Financial information relating to the Corporation is contained in its comparative annual financial statements and Management’s Discussion and Analysis of the results of operations for Fiscal 2014. Copies of this Management Proxy Circular, the Annual Report which contains the comparative audited financial statements of the Corporation, any interim financial statements subsequent to those statements contained in the Annual Report and Management’s Discussion and Analysis of the results of operations for the Corporation for an annual or interim period, the Annual Information Form, and copies of charters of the committees of the Board and the Corporate Governance Guidelines may be obtained from SEDAR at www.sedar.com or free of charge upon request from Investor Relations of the Corporation at P.O. Box 4569, Station “A”, Toronto, Ontario M5W 4T9, (416) 362-2237 ext. 1 or by emailing investor@ddcorp.ca or by viewing the Corporation’s web site. Throughout this Management Proxy Circular, references to documents and/or information available on the Corporation’s website can be found at http://www.ddcorp.ca.

(a) The Board is currently comprised of eight directors, of which seven are considered to be unrelated and independent directors within the meaning of Canadian and United States securities laws and the NYSE Rules. A director is considered to be unrelated and independent by the Board if the Board determines that the director has no direct or indirect material relationship with the Corporation. A material relationship is a relationship that could, in the view of the Board, be reasonably expected to interfere with the exercise of the director’s judgment independent of management. The independent directors of the Corporation are currently Graham G. Clow, Noel Harwerth, Daniel Jarvis, Tom Kenny, Ollie Oliveira, Fiona Perrott-Humphrey and Chuck Strahl.
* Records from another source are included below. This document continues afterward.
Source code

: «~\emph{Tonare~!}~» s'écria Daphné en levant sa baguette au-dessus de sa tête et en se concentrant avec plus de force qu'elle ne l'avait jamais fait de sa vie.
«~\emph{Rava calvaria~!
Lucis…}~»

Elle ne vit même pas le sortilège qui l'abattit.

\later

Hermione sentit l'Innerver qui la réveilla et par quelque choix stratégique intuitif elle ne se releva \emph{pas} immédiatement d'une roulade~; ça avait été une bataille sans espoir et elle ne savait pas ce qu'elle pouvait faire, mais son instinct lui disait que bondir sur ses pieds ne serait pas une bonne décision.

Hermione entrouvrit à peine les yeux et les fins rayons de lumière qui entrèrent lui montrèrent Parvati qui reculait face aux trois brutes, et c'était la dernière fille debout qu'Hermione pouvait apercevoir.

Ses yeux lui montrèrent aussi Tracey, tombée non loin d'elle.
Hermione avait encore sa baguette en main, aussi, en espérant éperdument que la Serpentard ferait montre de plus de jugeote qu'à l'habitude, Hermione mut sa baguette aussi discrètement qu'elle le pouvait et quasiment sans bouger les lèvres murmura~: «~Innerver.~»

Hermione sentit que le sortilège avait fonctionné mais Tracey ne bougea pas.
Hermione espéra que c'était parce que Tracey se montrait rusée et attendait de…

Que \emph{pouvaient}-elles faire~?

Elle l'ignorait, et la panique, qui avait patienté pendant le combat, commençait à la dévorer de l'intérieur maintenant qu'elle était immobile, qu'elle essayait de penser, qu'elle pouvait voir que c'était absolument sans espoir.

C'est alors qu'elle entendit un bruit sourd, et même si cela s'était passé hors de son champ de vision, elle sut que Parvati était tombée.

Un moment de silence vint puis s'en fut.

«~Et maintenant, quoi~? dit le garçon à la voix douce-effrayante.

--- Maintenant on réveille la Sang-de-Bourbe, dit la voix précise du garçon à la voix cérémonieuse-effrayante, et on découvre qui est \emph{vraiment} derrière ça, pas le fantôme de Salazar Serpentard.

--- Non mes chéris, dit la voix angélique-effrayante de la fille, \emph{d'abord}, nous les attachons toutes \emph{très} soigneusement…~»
Noel Harwerth is not standing for re-election as a director.

(b) Robert A. Gannicott, Chief Executive of the Corporation, is the only related and non-independent director of the Corporation.

(c) A majority of the directors of the Corporation are independent as defined in Section 1.2(1) of NI58-101.
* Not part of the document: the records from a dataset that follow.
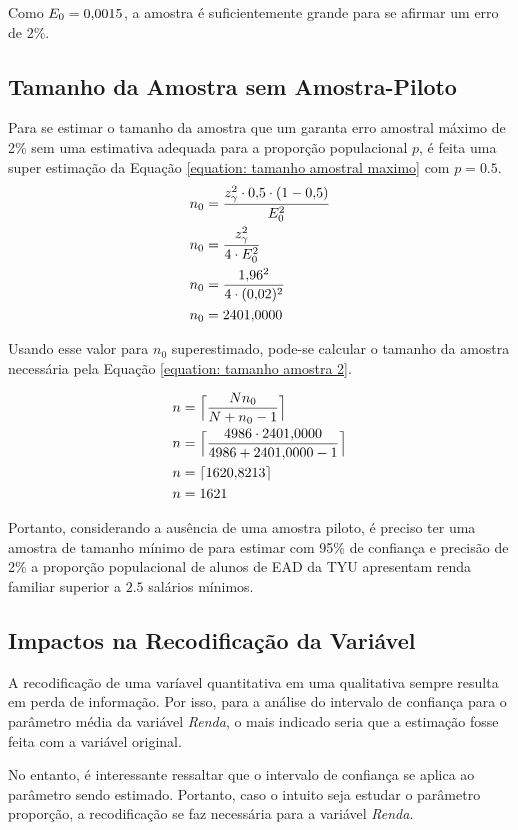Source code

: 	Como $E_0 = \num{0.0015}$, a amostra é suficientemente grande para se afirmar
	um erro de $2\%$.

\subsection{Tamanho da Amostra sem Amostra-Piloto}

	Para se estimar o tamanho da amostra que um garanta erro amostral máximo de
	2\% sem uma estimativa adequada para a proporção populacional $p$, é
	feita uma super estimação da Equação \ref{equation: tamanho amostral
	maximo} com $p = 0.5$.
	\begin{align*}
		n_0 &= \frac{z_\gamma^2 \cdot \num{0.5} \cdot (1 - \num{0.5})}{E_0^2} \\
		n_0 &= \frac{z_\gamma^2}{4 \cdot E_0^2} \\
		n_0 &= \frac{\num{1.96}^2}{4 \cdot (\num{0.02})^2} \\
		n_0 &= \num{2401.0000}
	\end{align*}

	Usando esse valor para $n_0$ superestimado, pode-se calcular o tamanho da
	amostra necessária pela Equação \ref{equation: tamanho amostra 2}.

	\begin{align*}
		n &= \Big\lceil \frac{N n_0}{N + n_0 - 1} \Big\rceil \\
		n &= \Big\lceil \frac{4986 \cdot \num{2401.0000}}{4986 + \num{2401.0000} - 1} \Big\rceil \\
		n &= \lceil \num{1620.8213} \rceil \\
		n &= 1621
	\end{align*}

	Portanto, considerando a ausência de uma amostra piloto, é preciso ter uma
	amostra de tamanho mínimo de \SEISCnceil para estimar com 95\% de
	confiança e precisão de 2\% a proporção populacional de alunos de EAD da TYU
	apresentam renda familiar superior a $\num{2,5}$ salários mínimos.

\subsection{Impactos na Recodificação da Variável}
	
	A recodificação de uma varíavel quantitativa em uma qualitativa sempre
	resulta em perda de informação. Por isso, para a análise do intervalo de
	confiança para o parâmetro média da variável \textit{Renda}, o mais
	indicado seria que a estimação fosse feita com a variável original.

	No entanto, é interessante ressaltar que o intervalo de confiança se
	aplica ao parâmetro sendo estimado. Portanto, caso o intuito seja
	estudar o parâmetro proporção, a recodificação se faz necessária para a
	variável \textit{Renda}.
(d) Some of the directors of the Corporation, and the proposed nominees, are also directors of other reporting issuers, or the equivalent of a reporting issuer in a foreign jurisdiction. The following table outlines such directorships held by the members of the Board as of June 2, 2014. No members of the Board served together on the boards of other public companies:

(e) Each face to face scheduled meeting of the Board includes an executive session with only non- management directors present. The Lead Director, or in his absence another independent director, presides over all executive sessions. The Board held eight scheduled meetings and two unscheduled meetings during Fiscal 2014. The independent directors held private sessions at four directors meetings during Fiscal 2014. The independent directors sitting on committees also held private sessions at four of five Audit Committee Meetings; at both Human Resources & Compensation Committee meetings, at three of four Nominating & Corporate Governance Committee meetings and at one of the two Health, Safety & Environmental Committee meetings.
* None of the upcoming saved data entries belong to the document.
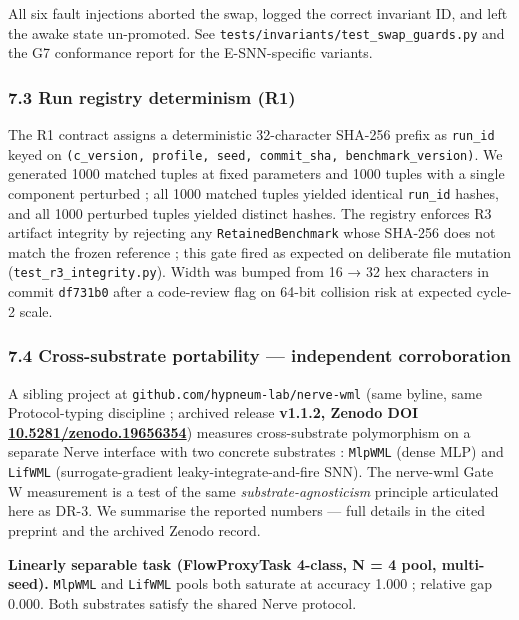 \documentclass[
]{article}
\begin{document}
All six fault injections aborted the swap, logged the correct invariant
ID, and left the awake state un-promoted. See
\texttt{tests/invariants/test\_swap\_guards.py} and the G7 conformance
report for the E-SNN-specific variants.

\subsubsection{7.3 Run registry determinism
(R1)}\label{run-registry-determinism-r1}

The R1 contract assigns a deterministic 32-character SHA-256 prefix as
\texttt{run\_id} keyed on
\texttt{(c\_version,\ profile,\ seed,\ commit\_sha,\ benchmark\_version)}.
We generated 1000 matched tuples at fixed parameters and 1000 tuples
with a single component perturbed ; all 1000 matched tuples yielded
identical \texttt{run\_id} hashes, and all 1000 perturbed tuples yielded
distinct hashes. The registry enforces R3 artifact integrity by
rejecting any \texttt{RetainedBenchmark} whose SHA-256 does not match
the frozen reference ; this gate fired as expected on deliberate file
mutation (\texttt{test\_r3\_integrity.py}). Width was bumped from 16 →
32 hex characters in commit \texttt{df731b0} after a code-review flag on
64-bit collision risk at expected cycle-2 scale.

\subsubsection{7.4 Cross-substrate portability --- independent
corroboration}\label{cross-substrate-portability-independent-corroboration}

A sibling project at \texttt{github.com/hypneum-lab/nerve-wml} (same
byline, same Protocol-typing discipline ; archived release
\textbf{v1.1.2, Zenodo DOI
\href{https://doi.org/10.5281/zenodo.19656354}{10.5281/zenodo.19656354}})
measures cross-substrate polymorphism on a separate Nerve interface with
two concrete substrates : \texttt{MlpWML} (dense MLP) and
\texttt{LifWML} (surrogate-gradient leaky-integrate-and-fire SNN). The
nerve-wml Gate W measurement is a test of the same
\emph{substrate-agnosticism} principle articulated here as DR-3. We
summarise the reported numbers --- full details in the cited preprint
and the archived Zenodo record.

\textbf{Linearly separable task (FlowProxyTask 4-class, N = 4 pool,
multi-seed).} \texttt{MlpWML} and \texttt{LifWML} pools both saturate at
accuracy 1.000 ; relative gap 0.000. Both substrates satisfy the shared
Nerve protocol.
\end{document}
(f) The Chairman of the Corporation, Robert A. Gannicott, is a non-independent director. Daniel Jarvis, who is not a member of management and who is unrelated and independent, is the Lead Director for the Corporation. He was appointed as the Lead Director on June 2, 2010. The principal responsibilities of the Lead Director include overseeing the Board processes so that it operates efficiently and effectively in carrying out its duties, acting as a liaison between the Board and management, and presiding over all executive sessions of the Board. The Corporation has written guidelines for the Lead Director. These guidelines are available on the Corporation's website. Interested parties may contact the Lead Director by mail addressed to Mr. Jarvis c/o Dominion Diamond Corporation, P.O. Box 4569, Station A, Toronto ON Canada M5W 4T9 or in accordance with the procedure set out in the Corporation’s Whistleblower Protection Policy which is available on the Corporation’s website.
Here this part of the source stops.